Tamara Basta-Le Berre started her scientific career in 2000 by a PhD at the Institute of Microbiology (University of Stuttgart) in Germany. During her thesis, she studied the molecular mechanisms underpinning the capacity of certain soil bacteria to degrade anthropogenically introduced chemical pollutants. She discovered that conjugative plasmids play a key role in this process.

Towards the end of her thesis, several new viruses infecting Archaea, the microorganisms that morphologically resemble bacteria but are more closely related to Eukaryotes, were discovered. These viruses are morphologically very different from known viruses of Bacteria and Eukaryotes and the vast majority of their genomes encode genes with unknown functions. Intrigued by these fascinating viruses, Tamara moved to France in 2004 to join the group of Patrick Forterre and David Prangishvili at Institute Pasteur to study the viral DNA replication. She discovered a previously unknown plasmid – virus exclusion mechanism and she described an original mechanism for the replication of viral linear DNA.

Following this first postdoctoral fellowship, Tamara moved in 2008 to the Laboratory of Optics and Biosciences in the group of Hannu Myllykallio at Ecole Polytechnique to work on the development of novel antibacterials targeting DNA metabolism. Using biochemistry approaches, she delineated the mechanistic bases of the antibacterial activity of the lead candidate molecule and she contributed to the description of the active principle that has been patented.

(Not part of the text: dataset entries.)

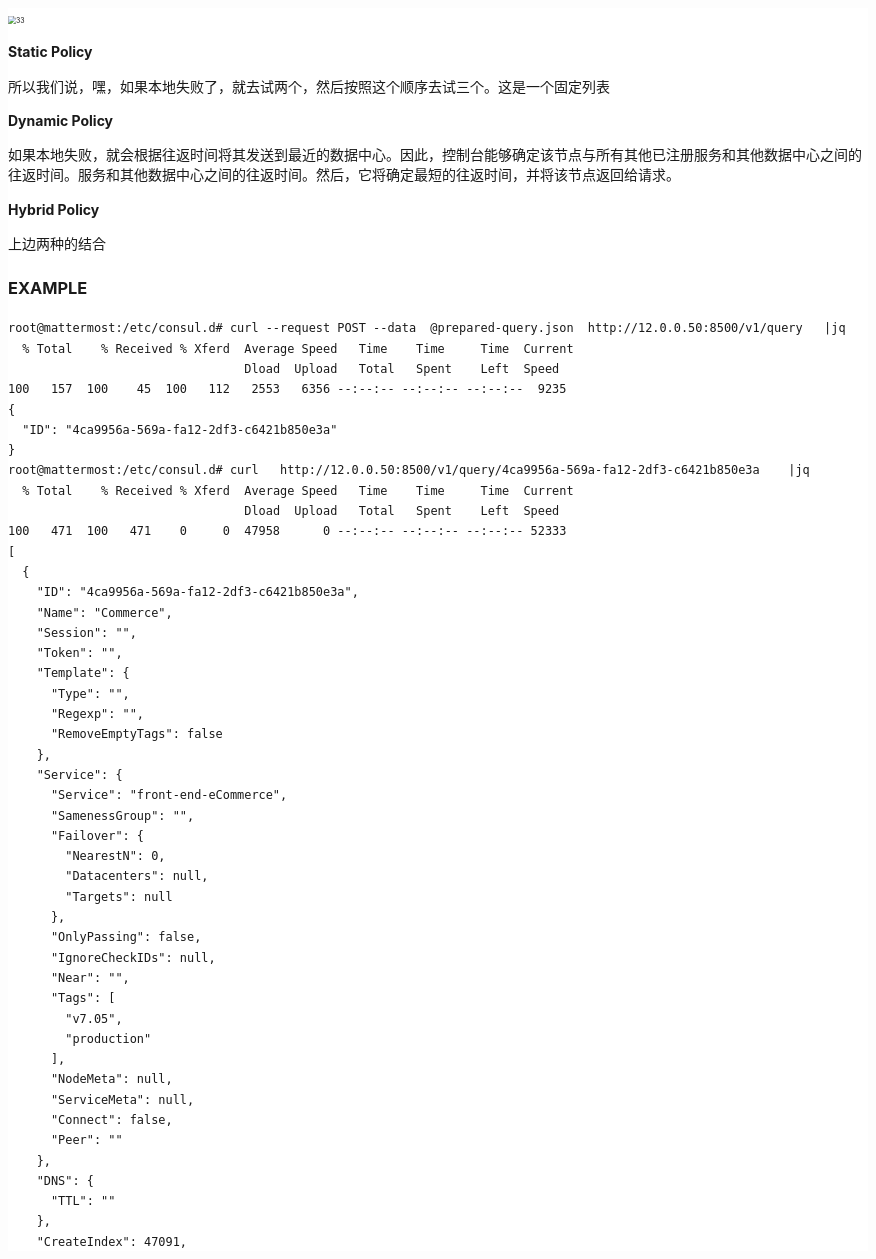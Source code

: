 <img src="C:./img/33.png" alt="33" style="zoom:50%;" />

**Static Policy**

所以我们说，嘿，如果本地失败了，就去试两个，然后按照这个顺序去试三个。这是一个固定列表

**Dynamic Policy**

如果本地失败，就会根据往返时间将其发送到最近的数据中心。因此，控制台能够确定该节点与所有其他已注册服务和其他数据中心之间的往返时间。服务和其他数据中心之间的往返时间。然后，它将确定最短的往返时间，并将该节点返回给请求。

**Hybrid Policy**

上边两种的结合

### **EXAMPLE**

```
root@mattermost:/etc/consul.d# curl --request POST --data  @prepared-query.json  http://12.0.0.50:8500/v1/query   |jq  
  % Total    % Received % Xferd  Average Speed   Time    Time     Time  Current
                                 Dload  Upload   Total   Spent    Left  Speed
100   157  100    45  100   112   2553   6356 --:--:-- --:--:-- --:--:--  9235
{
  "ID": "4ca9956a-569a-fa12-2df3-c6421b850e3a"
}
root@mattermost:/etc/consul.d# curl   http://12.0.0.50:8500/v1/query/4ca9956a-569a-fa12-2df3-c6421b850e3a    |jq    
  % Total    % Received % Xferd  Average Speed   Time    Time     Time  Current
                                 Dload  Upload   Total   Spent    Left  Speed
100   471  100   471    0     0  47958      0 --:--:-- --:--:-- --:--:-- 52333
[
  {
    "ID": "4ca9956a-569a-fa12-2df3-c6421b850e3a",
    "Name": "Commerce",
    "Session": "",
    "Token": "",
    "Template": {
      "Type": "",
      "Regexp": "",
      "RemoveEmptyTags": false
    },
    "Service": {
      "Service": "front-end-eCommerce",
      "SamenessGroup": "",
      "Failover": {
        "NearestN": 0,
        "Datacenters": null,
        "Targets": null
      },
      "OnlyPassing": false,
      "IgnoreCheckIDs": null,
      "Near": "",
      "Tags": [
        "v7.05",
        "production"
      ],
      "NodeMeta": null,
      "ServiceMeta": null,
      "Connect": false,
      "Peer": ""
    },
    "DNS": {
      "TTL": ""
    },
    "CreateIndex": 47091,
```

In 2010, Tamara got a position as assistant professor at the University Paris-Sud. Her research has been focused on understanding of molecular mechanisms involved in nucleic acids metabolism and their evolution in Archaea. Over the last ten years, Tamara worked on the biochemical characterization of the pathway for a synthesis of a key transfer RNA modification that is conserved in Archaea and Eukaryotes. This work revealed the role of the individual proteins in the pathway and contributed to establishing a link between the onset of a rare genetic disease and mutations in the t6A synthetic genes. In the last years, Tamara has oriented her research towards the studies of the regulation of DNA topology and the role of topoisomerases in this process in Archaea. The first results of this work indicate that Archaea may use an original molecular mechanism in response to topological stress.